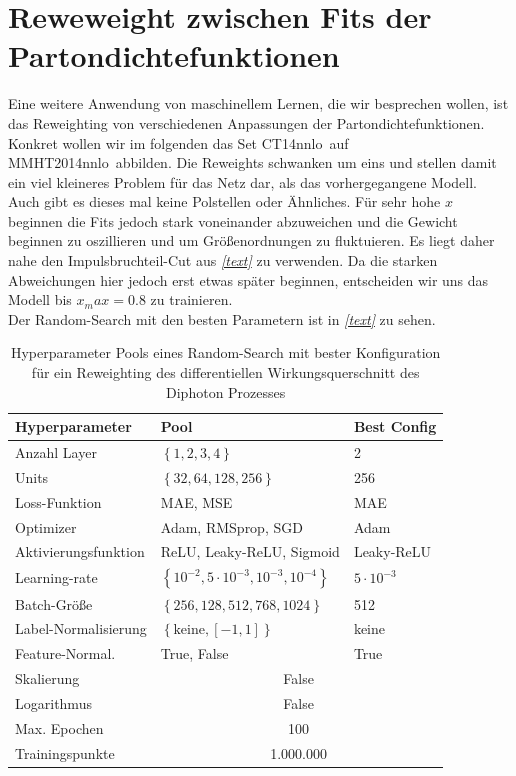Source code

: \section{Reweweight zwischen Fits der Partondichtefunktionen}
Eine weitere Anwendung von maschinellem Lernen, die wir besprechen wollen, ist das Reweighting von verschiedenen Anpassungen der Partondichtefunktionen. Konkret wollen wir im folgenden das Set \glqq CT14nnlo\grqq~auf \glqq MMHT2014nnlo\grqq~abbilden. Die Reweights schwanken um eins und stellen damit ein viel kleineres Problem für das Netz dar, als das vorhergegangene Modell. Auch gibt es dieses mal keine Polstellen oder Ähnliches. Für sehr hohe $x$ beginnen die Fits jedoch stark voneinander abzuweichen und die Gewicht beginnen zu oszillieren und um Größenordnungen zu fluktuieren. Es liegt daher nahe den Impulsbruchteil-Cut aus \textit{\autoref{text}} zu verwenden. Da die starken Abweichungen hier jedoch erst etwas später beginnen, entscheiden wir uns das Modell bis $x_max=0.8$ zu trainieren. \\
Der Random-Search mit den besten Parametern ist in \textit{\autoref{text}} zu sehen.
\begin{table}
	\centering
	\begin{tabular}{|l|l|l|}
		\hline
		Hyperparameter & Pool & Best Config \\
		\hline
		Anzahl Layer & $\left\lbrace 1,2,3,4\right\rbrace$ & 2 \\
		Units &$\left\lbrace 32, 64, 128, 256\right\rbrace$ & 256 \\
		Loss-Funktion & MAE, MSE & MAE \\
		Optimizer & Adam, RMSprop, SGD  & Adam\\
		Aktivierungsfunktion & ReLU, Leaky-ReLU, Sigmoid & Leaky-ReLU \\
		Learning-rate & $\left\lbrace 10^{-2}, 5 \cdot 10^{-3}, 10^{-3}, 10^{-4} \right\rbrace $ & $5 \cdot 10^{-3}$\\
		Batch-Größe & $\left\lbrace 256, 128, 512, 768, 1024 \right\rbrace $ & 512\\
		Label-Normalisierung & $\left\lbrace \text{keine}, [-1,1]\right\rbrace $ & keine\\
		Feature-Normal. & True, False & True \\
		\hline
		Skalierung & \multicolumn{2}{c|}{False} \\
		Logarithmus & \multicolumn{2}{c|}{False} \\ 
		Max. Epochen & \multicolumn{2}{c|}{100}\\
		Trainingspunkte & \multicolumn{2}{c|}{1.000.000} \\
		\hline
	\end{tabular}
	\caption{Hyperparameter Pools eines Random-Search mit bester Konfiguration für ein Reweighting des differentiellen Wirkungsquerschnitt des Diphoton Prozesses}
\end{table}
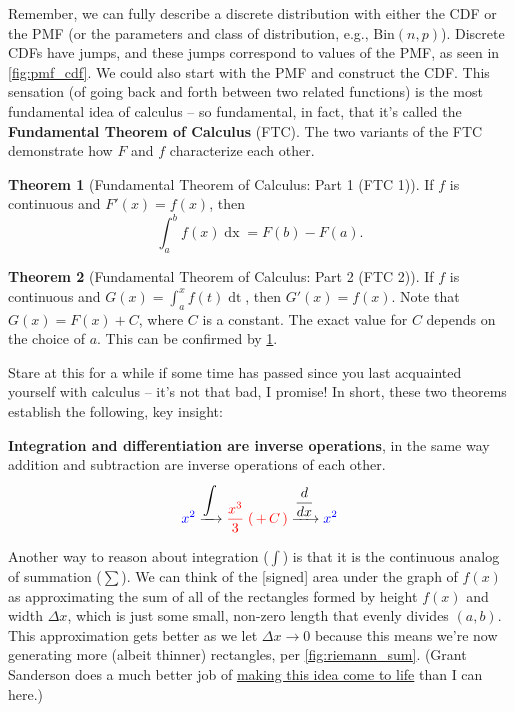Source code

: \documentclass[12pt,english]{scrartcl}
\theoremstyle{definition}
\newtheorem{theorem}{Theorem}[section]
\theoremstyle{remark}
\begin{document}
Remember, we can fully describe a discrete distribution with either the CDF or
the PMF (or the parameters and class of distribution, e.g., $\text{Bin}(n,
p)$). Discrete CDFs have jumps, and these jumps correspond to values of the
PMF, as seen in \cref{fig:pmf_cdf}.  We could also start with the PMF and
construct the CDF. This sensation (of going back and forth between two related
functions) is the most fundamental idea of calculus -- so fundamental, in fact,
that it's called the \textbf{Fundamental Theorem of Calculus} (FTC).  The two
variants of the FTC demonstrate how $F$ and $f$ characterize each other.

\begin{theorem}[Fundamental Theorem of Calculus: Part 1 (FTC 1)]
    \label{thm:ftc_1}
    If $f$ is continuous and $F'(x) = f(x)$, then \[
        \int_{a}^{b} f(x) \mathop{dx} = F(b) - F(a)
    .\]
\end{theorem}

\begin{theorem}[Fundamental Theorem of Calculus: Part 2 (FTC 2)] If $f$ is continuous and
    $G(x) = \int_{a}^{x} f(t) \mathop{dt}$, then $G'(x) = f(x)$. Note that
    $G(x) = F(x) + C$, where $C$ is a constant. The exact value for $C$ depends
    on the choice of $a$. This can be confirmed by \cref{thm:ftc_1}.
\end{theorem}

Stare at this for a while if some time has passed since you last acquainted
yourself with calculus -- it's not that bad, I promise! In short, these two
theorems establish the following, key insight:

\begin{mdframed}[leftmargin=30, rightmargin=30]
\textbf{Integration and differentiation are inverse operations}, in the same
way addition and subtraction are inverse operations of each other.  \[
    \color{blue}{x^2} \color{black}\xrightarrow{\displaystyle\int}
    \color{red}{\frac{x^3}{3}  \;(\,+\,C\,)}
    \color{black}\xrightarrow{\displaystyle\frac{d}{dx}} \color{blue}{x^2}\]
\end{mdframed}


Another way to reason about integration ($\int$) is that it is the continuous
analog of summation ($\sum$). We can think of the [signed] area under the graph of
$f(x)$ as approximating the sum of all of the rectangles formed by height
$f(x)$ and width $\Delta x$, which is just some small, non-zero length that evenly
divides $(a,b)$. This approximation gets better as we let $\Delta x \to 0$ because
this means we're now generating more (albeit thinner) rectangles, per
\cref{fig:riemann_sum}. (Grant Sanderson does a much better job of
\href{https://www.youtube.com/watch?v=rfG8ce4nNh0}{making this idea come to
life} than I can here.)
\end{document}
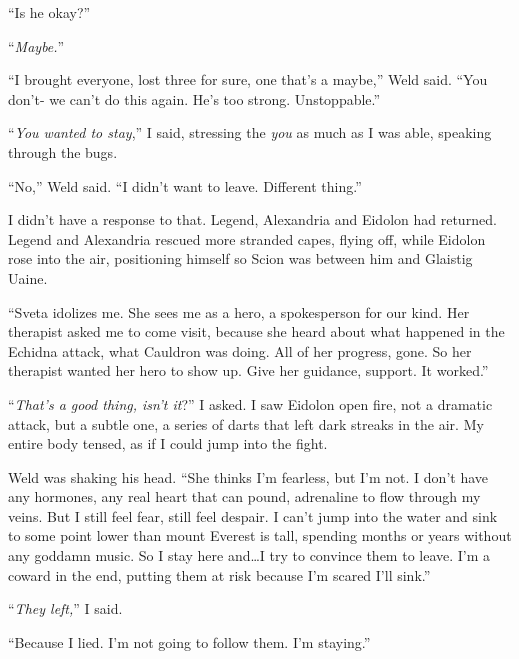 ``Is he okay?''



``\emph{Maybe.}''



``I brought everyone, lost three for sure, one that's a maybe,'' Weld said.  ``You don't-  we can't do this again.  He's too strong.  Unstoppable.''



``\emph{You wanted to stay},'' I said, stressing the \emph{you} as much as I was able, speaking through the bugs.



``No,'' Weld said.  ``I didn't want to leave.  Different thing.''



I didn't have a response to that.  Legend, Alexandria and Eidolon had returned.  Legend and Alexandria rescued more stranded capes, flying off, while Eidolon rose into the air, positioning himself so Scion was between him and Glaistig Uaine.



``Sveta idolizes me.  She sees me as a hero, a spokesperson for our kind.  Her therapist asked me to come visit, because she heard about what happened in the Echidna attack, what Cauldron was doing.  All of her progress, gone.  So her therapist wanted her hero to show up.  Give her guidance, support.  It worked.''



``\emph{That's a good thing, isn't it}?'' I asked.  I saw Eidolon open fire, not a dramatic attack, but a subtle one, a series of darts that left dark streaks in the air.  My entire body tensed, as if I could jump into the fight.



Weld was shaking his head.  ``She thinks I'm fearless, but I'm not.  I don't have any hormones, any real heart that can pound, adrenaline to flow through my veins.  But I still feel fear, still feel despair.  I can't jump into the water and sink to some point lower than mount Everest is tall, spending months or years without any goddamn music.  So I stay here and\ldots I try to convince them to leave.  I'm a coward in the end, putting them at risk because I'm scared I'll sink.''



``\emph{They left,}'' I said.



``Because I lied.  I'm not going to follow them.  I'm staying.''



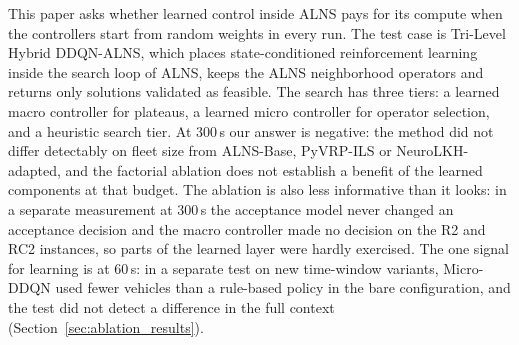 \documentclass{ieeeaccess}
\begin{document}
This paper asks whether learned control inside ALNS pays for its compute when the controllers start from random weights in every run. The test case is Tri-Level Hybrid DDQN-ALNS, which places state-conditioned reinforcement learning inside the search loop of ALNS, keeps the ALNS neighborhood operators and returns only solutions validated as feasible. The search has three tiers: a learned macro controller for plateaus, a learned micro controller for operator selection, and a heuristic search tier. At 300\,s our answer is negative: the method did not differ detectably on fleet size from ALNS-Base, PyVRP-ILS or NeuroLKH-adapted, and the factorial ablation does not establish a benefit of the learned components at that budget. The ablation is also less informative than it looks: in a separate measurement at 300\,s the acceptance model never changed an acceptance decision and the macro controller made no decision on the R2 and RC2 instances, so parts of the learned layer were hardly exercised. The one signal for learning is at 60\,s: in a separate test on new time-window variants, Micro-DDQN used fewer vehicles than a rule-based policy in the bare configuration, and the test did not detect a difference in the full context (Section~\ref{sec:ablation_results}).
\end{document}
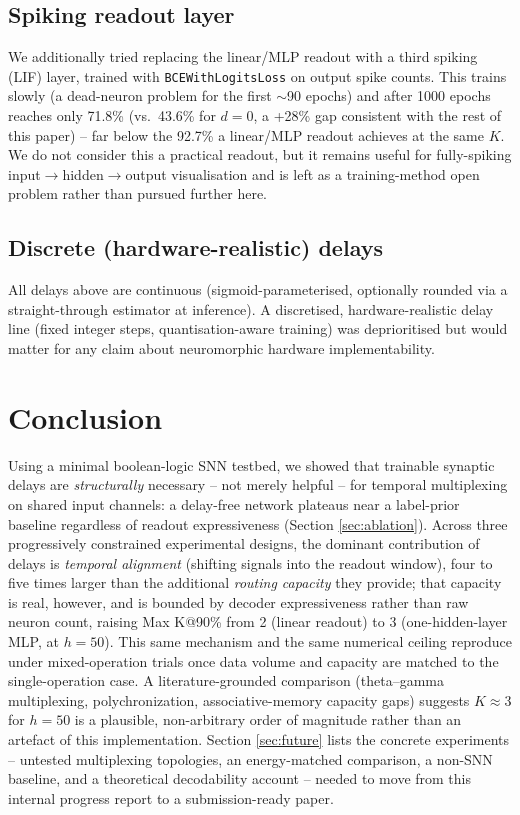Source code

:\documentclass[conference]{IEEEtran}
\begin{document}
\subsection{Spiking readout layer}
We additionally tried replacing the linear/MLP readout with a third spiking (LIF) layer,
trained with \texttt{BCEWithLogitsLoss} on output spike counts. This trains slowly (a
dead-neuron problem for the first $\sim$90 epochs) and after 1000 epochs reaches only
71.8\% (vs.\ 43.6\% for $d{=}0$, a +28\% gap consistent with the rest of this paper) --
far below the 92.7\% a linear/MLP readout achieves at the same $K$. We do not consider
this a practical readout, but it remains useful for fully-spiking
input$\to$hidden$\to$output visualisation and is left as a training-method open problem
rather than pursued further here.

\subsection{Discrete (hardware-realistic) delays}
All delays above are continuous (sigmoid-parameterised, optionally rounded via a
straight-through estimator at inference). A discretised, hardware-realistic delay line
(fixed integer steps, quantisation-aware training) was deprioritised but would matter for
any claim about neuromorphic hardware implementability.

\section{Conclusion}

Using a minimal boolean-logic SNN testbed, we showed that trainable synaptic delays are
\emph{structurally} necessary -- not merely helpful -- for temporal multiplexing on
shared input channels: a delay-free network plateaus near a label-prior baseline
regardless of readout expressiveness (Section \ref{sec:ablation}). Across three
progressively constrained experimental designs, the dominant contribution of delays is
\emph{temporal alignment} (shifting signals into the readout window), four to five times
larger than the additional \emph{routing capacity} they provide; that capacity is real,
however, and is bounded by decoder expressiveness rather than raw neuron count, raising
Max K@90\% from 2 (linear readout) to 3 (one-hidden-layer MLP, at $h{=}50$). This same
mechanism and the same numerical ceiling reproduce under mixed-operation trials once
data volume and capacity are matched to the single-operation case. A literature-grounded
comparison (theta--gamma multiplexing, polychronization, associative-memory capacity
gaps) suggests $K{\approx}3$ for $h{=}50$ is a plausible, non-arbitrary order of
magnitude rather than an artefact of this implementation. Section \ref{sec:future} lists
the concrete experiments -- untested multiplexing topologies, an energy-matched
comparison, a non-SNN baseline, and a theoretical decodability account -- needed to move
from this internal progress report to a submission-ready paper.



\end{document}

What you are asked to do:
Word for word, restate the lines of the listing above starting at the line with "straight-through estimator at" and ending at the line with "shared input channels: a", and nothing outside them.

Solution to the problem:
straight-through estimator at inference). A discretised, hardware-realistic delay line
(fixed integer steps, quantisation-aware training) was deprioritised but would matter for
any claim about neuromorphic hardware implementability.

\section{Conclusion}

Using a minimal boolean-logic SNN testbed, we showed that trainable synaptic delays are
\emph{structurally} necessary -- not merely helpful -- for temporal multiplexing on
shared input channels: a delay-free network plateaus near a label-prior baseline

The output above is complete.